▶ WHAT IS REQUIRED: Check each line of the data, and copy those where "Symbol" appears.

▶ INPUT FOR THIS TASK:
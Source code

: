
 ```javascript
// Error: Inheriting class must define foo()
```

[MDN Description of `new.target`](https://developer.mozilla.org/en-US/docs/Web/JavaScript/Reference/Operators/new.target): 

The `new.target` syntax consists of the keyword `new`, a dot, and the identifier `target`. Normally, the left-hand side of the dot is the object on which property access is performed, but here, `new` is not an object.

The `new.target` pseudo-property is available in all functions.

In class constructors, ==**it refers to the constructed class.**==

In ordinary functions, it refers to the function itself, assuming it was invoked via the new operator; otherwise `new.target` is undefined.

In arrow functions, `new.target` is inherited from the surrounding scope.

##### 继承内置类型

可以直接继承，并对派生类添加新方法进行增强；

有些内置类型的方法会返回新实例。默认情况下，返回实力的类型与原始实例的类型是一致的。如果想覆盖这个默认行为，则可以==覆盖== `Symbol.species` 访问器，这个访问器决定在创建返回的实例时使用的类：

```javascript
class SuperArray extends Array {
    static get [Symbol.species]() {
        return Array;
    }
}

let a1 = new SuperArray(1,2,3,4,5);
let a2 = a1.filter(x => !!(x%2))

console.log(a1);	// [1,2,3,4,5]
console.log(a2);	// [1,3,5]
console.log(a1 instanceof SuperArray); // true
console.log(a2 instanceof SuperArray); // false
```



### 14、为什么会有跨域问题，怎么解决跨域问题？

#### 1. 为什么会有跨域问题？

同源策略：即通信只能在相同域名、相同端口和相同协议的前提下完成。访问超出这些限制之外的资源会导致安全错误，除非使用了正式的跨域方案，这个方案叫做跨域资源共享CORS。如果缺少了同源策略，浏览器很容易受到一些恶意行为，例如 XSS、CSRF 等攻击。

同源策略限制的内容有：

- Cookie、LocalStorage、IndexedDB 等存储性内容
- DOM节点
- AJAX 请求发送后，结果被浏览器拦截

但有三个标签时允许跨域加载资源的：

▶ TASK SOLUTION:
有些内置类型的方法会返回新实例。默认情况下，返回实力的类型与原始实例的类型是一致的。如果想覆盖这个默认行为，则可以==覆盖== `Symbol.species` 访问器，这个访问器决定在创建返回的实例时使用的类：
    static get [Symbol.species]() {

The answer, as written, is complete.